The Clay Travis and Buck Sexton Show

The Clay Travis and Buck Sexton Show

Clay Travis and Buck Sexton tackle the biggest stories in news, politics and current events with intelligence and humor.Full Bio

 

Ahmaud Arbery Verdict: A Lot of Jail Time

CLAY: It appears there may be verdicts coming down in the very short-term future here in the Ahmaud Arbery case down in Georgia. We will get you the updated details, may even be able to go live to those verdicts. Neither Buck nor I have followed this case, to be candid with all of you, anywhere near to the same degree as the Kyle Rittenhouse case. But it is a case that has received substantial amounts of national attention, and I know many of you have followed that case. Buck, who should we go to next?

BUCK: I think we should go to the judge in the Ahmaud Arbery trial. Let’s go to it.

JUDGE: Please hand your verdict forms to the sheriff.

CLAY: Handing the verdict forms over to the judge right now. The jury has convened.

BUCK: Three men, Clay, charged in Ahmaud Arbery’s death, are about to find out their fate from the jury. The judge is lining up the papers on it trying to get ready for the actual official recitation of the jury finding.

JUDGE: I’ll go ahead and address each one of these verdict forms separately. The first verdict form I have is the State of Georgia versus Travis McMichael. Mr. McMichael, please stand. Verdict is as follows: In the Superior Court of Glynn County, State of Georgia versus Travis McMichael, case No. CR 000433. Jury verdict form. Count I, malice murder. “We the jury find the defendant, Travis McMichael, guilty.”

GALLERY: (hooting)

JUDGE: I’d ask whoever made an outburst in the court be removed from the court, please.

BUCK: One guilty verdict just came down here, for everyone listening, for Travis McMichael for malice murder. Someone had an outburst, being removed from the court. We are live right now with the Ahmaud Arbery murder trial verdict. One guilty verdict just came down for Travis McMichael for malice murder. Clay, looks like they’re still trying to continue.

CLAY: So those are the verdicts coming in here, Buck, and obviously some of these are not-guilty verdicts, going to the particulars to what these guys did and how that applies in terms of their responsibility.

BUCK: But they were all just found guilty of murder, so they’re all murderers, essentially.
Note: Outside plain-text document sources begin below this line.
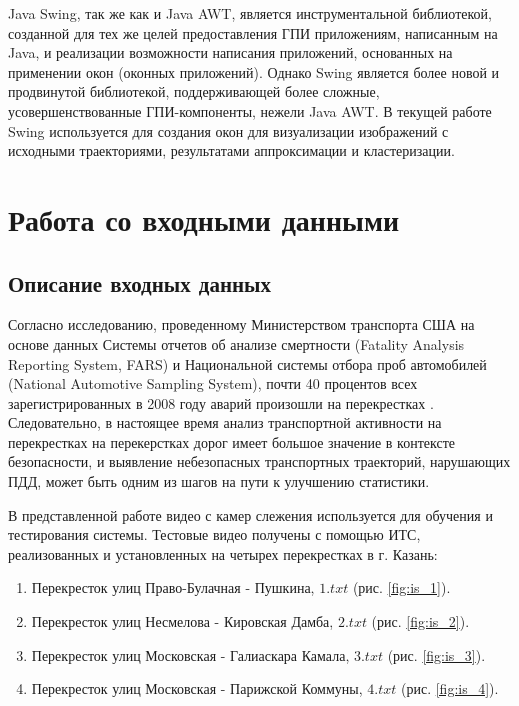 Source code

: Java Swing, так же как и Java AWT, является инструментальной библиотекой, созданной для тех же целей предоставления ГПИ приложениям, написанным на Java, и реализации возможности написания приложений, основанных на применении окон (оконных приложений). Однако Swing является более новой и продвинутой библиотекой, поддерживающей более сложные, усовершенствованные ГПИ-компоненты, нежели Java AWT. В текущей работе Swing используется для создания окон для визуализации изображений с исходными траекториями, результатами аппроксимации и кластеризации.

\section{Работа со входными данными}
\subsection{Описание входных данных}

Согласно исследованию, проведенному Министерством транспорта США на основе данных Системы отчетов об анализе смертности (Fatality Analysis Reporting System, FARS) и Национальной системы отбора проб автомобилей (National Automotive Sampling System), почти 40 процентов всех зарегистрированных в 2008 году аварий произошли на перекрестках \cite{inproceedings:10_cfi}. Следовательно, в настоящее время анализ транспортной активности на перекрестках на перекерстках дорог имеет большое значение в контексте безопасности, и выявление небезопасных транспортных траекторий, нарушающих ПДД, может быть одним из шагов на пути к улучшению статистики.

В представленной работе видео с камер слежения используется для обучения и тестирования системы. Тестовые видео получены с помощью ИТС, реализованных и установленных на четырех перекрестках в г. Казань:

\begin{enumerate}
	\item Перекресток улиц Право-Булачная - Пушкина, $1.txt$ (рис. \ref{fig:is_1}).
	\item Перекресток улиц Несмелова - Кировская Дамба, $2.txt$ (рис. \ref{fig:is_2}).
	\item Перекресток улиц Московская - Галиаскара Камала, $3.txt$ (рис. \ref{fig:is_3}).
	\item Перекресток улиц Московская - Парижской Коммуны, $4.txt$ (рис. \ref{fig:is_4}).
\end{enumerate}

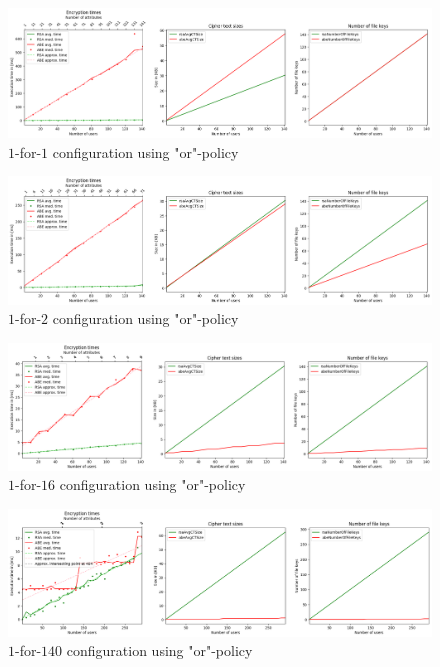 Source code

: \begin{figure}[!t]
\centering
    \includegraphics[width=\linewidth]{img/eval-or-policy/encrypt_incrementing_10_attribute_increment_1per1User.png}
    \caption{$1$-for-$1$ configuration using "or"-policy}
    \label{fig:1-for-infter1-or}
\end{figure}
\begin{figure}[!t]
\centering
    \includegraphics[width=\linewidth]{img/eval-or-policy/encrypt_incrementing_10_attribute_increment_1per2User.png}
    \caption{$1$-for-$2$ configuration using "or"-policy}
    \label{fig:1-for-2-or}
\end{figure}
\begin{figure}[!t]
\centering
    \includegraphics[width=\linewidth]{img/eval-or-policy/encrypt_incrementing_10_attribute_increment_1per16User.png}
    \caption{$1$-for-$16$ configuration using "or"-policy}
    \label{fig:1-for-16-or}
\end{figure}
\begin{figure}[!t]
\centering
    \includegraphics[width=\linewidth]{img/eval-or-policy/encrypt_incrementing_10_attribute_increment_1per140User.png}
    \caption{$1$-for-$140$ configuration using "or"-policy}
    \label{fig:1-for-140-or}
\end{figure}

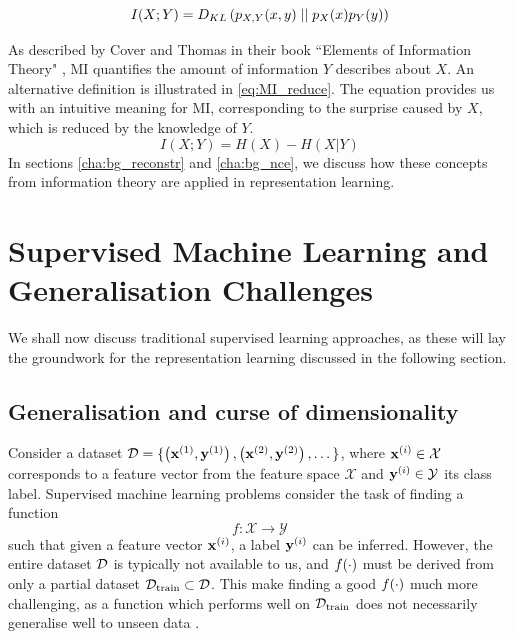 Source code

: \begin{equation}
	I(X; Y) =  D_{KL} \left( p_{X, Y}(x, y) \mid \mid p_X(x) p_Y(y) \right)
\end{equation}

As described by Cover and Thomas in their book ``Elements of Information Theory" \citep{coverElementsInformationTheory2006}, MI quantifies the amount of information $Y$ describes about $X$. An alternative definition is illustrated in \ref{eq:MI_reduce}. The equation provides us with an intuitive meaning for MI, corresponding to the surprise caused by $X$, which is reduced by the knowledge of $Y$. 
\begin{equation}
	I(X;Y)= H(X) - H(X|Y) \label{eq:MI_reduce}
\end{equation}
In sections \ref{cha:bg_reconstr} and \ref{cha:bg_nce}, we discuss how these concepts from information theory are applied in representation learning.



\section{Supervised Machine Learning and Generalisation Challenges}




We shall now discuss traditional supervised learning approaches, as these will lay the groundwork for the representation learning discussed in the following section. 

\subsection{Generalisation and curse of dimensionality}
	Consider a dataset $\mathcal{D} = \{ \left( \mathbf{x}^{(1)}, \mathbf{y}^{(1)} \right), \left( \mathbf{x}^{(2)}, \mathbf{y}^{(2)} \right), \dots \}$, where $\mathbf{x}^{(i)} \in \mathcal{X}$ corresponds to a feature vector from the feature space $\mathcal{X}$ and $\mathbf{y}^{(i)} \in \mathcal{Y}$ its class label. Supervised machine learning problems consider the task of finding a function
	$$f: \mathcal{X} \rightarrow \mathcal{Y} \label{eq:fxy} $$
	such that given a feature vector $\mathbf{x}^{(i)}$, a label $\mathbf{y}^{(i)}$ can be inferred. However, the entire dataset $\mathcal{D}$ is typically not available to us, and $f(\cdot)$ must be derived from only a partial dataset $\mathcal{D}_{\text{train}} \subset \mathcal{D}$. This make finding a good $f(\cdot)$ much more challenging, as a function which performs well on $\mathcal{D}_{\text{train}} $ does not necessarily generalise well to unseen data  \citep{neyshaburExploringGeneralizationDeep2017, chungUnknownExamplesMachine2019, barbieroModelingGeneralizationMachine2020}.

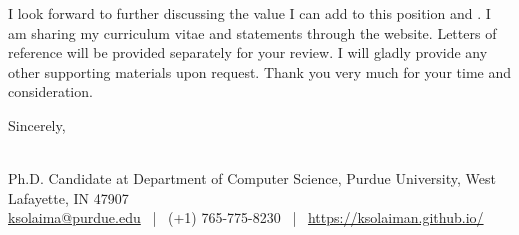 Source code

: \documentclass[11pt]{article}
\renewcommand*\paragraph[1]{}
\begin{document}
\paragraph{P3) Relevant industrial experience beneficial to CS/ DS curriculum development and CS/DS capstone project advising}




I look forward to further discussing the value I can add to this position and \InstitutionName{}. I am sharing my curriculum vitae and statements through the website.
Letters of reference will be provided separately for your review. I will gladly provide any other supporting materials upon request. Thank you very much for your time and consideration.

\bigskip
Sincerely, 

\Name{} \\
\normalsize  \textnormal{
          Ph.D. Candidate at Department of Computer Science, Purdue University, West Lafayette, IN 47907
        }\\
        \normalsize \textnormal{ %
          \href{mailto:ksolaima@purdue.edu}{ksolaima@purdue.edu} ~|~ %
          (+1) 765-775-8230 ~|~ %
          \href{https://ksolaiman.github.io/}{https://ksolaiman.github.io/}
}

\end{document}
CLAY: The big picture here is they’re all going to go to jail for a long time in these cases. You just heard all of those verdicts coming down. And this story, I would imagine, will be greeted with a measure of support for this jury by the Biden White House as opposed to the jury in the Rittenhouse case. But I would say, in general, what the president should be saying is, “Juries deserve the responsibility and obligation to be able to do their job without the leader of the Free World trying to weigh in on what they should or should not do.” As citizens of the United States — and this is me speaking as a lawyer — we have the best justice system in the history of the world. It is imperfect. But in general, juries tend to get far more right than they do wrong. You and I have not watched this trial to the same extent that we did Rittenhouse.
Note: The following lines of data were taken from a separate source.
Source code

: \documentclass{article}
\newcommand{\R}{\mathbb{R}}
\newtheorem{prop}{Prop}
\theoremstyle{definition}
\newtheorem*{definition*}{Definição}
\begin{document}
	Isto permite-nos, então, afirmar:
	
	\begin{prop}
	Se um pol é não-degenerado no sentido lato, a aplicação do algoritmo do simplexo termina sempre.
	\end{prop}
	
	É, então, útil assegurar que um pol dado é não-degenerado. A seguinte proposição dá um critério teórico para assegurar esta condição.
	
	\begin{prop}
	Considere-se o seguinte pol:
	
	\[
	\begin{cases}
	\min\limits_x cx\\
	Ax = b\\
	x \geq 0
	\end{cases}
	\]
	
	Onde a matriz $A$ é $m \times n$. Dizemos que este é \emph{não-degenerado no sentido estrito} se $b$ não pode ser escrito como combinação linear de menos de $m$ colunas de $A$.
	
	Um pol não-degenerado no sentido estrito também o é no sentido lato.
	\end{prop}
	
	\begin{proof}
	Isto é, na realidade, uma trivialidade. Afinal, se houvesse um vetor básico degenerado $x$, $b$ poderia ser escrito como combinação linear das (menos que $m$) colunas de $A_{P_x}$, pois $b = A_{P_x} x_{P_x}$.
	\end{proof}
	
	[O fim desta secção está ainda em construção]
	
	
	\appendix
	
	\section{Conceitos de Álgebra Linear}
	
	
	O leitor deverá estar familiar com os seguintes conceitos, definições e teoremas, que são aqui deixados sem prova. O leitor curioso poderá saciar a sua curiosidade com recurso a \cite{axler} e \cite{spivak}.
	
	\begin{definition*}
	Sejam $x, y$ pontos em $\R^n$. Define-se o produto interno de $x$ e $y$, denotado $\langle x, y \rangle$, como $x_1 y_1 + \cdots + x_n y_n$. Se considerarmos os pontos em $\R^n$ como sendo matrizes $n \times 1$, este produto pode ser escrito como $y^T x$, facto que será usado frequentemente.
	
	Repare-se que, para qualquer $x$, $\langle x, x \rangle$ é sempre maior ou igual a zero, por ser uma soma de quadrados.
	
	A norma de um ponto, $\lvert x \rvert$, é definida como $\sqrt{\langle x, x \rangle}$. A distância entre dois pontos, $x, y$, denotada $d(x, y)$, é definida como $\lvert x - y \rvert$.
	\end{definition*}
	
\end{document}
BUCK: To be fair also, it wasn’t really possible. The two trials coincided at one point.

CLAY: Yes.

BUCK: And they were both being live streamed. So you wouldn’t have been able to watch them both or at least some parts of it. Also, I have to say, I thought this was going to be the verdict. I’m not surprised this is the verdict. The video in this case was damaging for the defendants as opposed to the video in the Rittenhouse case, which was entirely vindicating for Kyle Rittenhouse. The video showing Travis McMichael and the two others here was really… The headline here, so to speak, is all three found guilty of a murder charge. Travis McMichael found guilty on all counts, top to bottom. So there will be, I’m sure, a lot of further analysis and media discussion and scrutiny around this case.